Search the data below for the string "Deploying" and copy all lines where it shows up.

Top of Available data

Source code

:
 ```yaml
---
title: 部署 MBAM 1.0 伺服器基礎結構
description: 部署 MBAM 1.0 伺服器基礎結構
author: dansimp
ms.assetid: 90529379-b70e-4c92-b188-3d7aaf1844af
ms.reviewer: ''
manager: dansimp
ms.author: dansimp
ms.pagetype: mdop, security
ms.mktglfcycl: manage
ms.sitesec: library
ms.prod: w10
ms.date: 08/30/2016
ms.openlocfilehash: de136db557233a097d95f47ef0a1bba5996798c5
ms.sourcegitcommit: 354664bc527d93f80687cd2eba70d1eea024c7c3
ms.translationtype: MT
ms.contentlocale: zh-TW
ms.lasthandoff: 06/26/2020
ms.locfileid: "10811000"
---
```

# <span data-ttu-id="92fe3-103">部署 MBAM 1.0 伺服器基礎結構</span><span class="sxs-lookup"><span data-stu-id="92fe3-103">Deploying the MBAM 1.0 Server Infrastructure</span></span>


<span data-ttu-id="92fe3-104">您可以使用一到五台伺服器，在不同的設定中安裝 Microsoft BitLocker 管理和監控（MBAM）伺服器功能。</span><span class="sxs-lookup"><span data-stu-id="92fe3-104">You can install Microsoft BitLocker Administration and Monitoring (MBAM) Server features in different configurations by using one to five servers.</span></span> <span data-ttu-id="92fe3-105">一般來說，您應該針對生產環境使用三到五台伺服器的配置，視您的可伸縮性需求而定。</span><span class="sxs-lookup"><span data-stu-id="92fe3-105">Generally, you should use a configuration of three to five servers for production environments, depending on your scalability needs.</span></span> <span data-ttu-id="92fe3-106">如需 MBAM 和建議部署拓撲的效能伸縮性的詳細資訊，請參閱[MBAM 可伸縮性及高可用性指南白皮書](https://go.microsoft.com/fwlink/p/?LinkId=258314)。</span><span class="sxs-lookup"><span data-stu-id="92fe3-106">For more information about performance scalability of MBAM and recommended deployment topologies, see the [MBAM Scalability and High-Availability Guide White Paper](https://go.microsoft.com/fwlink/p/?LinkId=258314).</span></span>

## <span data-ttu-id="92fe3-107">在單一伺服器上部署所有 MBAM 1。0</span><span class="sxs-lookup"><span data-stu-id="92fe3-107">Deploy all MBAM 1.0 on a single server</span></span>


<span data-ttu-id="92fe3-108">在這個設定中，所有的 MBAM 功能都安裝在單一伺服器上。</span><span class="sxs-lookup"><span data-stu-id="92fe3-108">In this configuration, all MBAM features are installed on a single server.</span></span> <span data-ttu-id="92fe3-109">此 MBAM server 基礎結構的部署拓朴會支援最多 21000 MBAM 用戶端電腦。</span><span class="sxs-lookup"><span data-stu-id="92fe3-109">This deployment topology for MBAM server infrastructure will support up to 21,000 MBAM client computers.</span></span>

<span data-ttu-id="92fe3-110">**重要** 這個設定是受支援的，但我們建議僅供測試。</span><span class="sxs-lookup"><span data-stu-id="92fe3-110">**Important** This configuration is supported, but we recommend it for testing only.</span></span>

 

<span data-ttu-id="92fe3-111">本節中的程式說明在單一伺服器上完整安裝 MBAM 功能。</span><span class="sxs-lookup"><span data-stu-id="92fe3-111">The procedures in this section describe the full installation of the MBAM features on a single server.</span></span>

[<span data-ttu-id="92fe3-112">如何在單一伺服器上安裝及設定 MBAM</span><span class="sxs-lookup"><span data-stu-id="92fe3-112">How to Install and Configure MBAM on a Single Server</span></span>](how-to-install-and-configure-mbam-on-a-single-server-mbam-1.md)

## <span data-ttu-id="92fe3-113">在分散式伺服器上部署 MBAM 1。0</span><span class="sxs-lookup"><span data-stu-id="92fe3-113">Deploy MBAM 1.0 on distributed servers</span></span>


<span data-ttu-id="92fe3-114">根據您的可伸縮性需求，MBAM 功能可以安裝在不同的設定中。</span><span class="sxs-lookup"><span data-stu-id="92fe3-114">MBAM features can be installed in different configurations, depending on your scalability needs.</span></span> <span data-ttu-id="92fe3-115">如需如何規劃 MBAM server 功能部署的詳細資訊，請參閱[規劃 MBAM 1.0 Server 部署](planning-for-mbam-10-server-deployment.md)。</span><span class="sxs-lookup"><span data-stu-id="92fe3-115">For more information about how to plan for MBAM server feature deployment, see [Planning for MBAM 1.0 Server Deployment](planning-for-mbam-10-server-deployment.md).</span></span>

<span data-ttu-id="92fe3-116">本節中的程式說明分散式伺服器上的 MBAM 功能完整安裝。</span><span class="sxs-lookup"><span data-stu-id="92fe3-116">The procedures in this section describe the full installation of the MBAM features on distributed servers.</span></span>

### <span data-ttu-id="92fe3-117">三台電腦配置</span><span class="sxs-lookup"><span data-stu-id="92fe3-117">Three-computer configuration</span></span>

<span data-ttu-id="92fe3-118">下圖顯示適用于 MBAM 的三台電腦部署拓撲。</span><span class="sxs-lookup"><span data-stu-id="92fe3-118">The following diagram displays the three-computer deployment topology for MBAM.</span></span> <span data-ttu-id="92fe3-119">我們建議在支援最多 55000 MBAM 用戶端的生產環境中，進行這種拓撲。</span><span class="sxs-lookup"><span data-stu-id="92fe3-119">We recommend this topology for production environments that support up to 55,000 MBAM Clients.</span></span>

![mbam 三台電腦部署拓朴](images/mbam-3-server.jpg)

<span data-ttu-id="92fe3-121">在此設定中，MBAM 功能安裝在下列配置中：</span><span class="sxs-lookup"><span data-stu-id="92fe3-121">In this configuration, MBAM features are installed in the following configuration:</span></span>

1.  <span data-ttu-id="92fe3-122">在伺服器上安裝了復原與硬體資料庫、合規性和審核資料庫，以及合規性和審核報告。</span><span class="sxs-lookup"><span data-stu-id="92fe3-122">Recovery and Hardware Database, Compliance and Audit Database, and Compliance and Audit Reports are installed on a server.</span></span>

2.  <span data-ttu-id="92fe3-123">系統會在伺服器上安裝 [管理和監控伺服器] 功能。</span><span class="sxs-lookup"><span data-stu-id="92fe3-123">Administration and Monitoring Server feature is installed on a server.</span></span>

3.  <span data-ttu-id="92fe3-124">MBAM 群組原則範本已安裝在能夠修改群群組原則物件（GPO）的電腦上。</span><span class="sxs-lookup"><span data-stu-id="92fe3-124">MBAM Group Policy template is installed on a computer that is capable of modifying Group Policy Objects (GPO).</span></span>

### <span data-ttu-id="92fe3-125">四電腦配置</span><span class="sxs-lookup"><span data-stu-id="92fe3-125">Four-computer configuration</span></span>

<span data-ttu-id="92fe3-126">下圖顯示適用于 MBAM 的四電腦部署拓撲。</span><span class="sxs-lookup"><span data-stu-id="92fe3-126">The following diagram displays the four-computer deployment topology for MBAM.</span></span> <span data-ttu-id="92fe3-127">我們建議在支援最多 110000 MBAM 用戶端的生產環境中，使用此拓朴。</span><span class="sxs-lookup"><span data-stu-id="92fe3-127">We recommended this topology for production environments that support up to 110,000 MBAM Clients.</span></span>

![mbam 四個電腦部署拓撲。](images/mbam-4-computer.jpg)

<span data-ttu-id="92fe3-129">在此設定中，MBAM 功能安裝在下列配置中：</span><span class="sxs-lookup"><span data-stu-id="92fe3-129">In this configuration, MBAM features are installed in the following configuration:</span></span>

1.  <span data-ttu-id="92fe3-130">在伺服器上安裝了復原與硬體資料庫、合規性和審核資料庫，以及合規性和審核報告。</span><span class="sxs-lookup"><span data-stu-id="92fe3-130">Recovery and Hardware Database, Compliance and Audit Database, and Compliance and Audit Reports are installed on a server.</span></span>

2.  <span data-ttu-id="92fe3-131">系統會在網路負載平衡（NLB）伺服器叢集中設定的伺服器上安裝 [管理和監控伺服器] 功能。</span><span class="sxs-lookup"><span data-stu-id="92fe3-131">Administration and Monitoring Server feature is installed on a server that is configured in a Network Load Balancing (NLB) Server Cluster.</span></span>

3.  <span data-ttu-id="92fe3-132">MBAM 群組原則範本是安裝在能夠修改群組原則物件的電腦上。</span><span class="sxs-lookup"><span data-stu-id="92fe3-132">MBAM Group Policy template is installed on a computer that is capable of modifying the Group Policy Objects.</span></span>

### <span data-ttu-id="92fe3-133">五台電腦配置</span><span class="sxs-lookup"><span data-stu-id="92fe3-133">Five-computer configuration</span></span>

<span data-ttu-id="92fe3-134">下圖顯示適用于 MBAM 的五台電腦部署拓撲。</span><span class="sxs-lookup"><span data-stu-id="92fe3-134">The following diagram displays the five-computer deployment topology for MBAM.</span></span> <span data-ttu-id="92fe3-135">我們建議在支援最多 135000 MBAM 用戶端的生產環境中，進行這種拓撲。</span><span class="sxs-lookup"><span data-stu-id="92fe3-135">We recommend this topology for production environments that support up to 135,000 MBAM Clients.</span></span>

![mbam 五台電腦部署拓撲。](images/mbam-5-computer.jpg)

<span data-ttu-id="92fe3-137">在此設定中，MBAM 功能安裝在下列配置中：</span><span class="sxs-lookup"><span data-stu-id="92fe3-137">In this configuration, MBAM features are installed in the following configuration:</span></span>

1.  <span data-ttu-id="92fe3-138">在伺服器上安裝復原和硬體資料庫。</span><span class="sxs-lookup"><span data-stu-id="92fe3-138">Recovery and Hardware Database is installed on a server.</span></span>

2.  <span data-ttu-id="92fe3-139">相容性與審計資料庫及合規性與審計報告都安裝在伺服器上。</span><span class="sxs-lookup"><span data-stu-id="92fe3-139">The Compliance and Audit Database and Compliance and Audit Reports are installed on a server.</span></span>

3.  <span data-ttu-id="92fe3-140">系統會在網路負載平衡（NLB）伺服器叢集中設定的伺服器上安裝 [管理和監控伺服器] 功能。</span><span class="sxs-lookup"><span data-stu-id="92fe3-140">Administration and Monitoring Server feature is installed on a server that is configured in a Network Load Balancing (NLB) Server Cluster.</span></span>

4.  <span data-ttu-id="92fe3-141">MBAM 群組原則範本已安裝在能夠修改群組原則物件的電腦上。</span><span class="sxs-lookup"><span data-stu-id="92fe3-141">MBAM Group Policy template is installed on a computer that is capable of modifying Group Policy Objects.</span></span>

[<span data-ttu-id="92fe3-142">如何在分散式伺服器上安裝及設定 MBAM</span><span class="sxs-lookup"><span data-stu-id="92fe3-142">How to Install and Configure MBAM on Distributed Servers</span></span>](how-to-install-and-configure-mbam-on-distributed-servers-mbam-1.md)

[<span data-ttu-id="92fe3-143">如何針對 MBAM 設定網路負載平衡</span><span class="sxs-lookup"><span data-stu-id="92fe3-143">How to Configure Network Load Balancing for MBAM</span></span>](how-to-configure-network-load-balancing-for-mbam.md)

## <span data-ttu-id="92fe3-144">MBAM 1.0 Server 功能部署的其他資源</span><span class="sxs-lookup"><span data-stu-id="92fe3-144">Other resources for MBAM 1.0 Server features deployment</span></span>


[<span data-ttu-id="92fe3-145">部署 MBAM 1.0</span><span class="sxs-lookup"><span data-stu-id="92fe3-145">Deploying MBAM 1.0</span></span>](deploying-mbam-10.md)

Bottom of Available data

## Task result:
# <span data-ttu-id="92fe3-103">部署 MBAM 1.0 伺服器基礎結構</span><span class="sxs-lookup"><span data-stu-id="92fe3-103">Deploying the MBAM 1.0 Server Infrastructure</span></span>
[<span data-ttu-id="92fe3-145">部署 MBAM 1.0</span><span class="sxs-lookup"><span data-stu-id="92fe3-145">Deploying MBAM 1.0</span></span>](deploying-mbam-10.md)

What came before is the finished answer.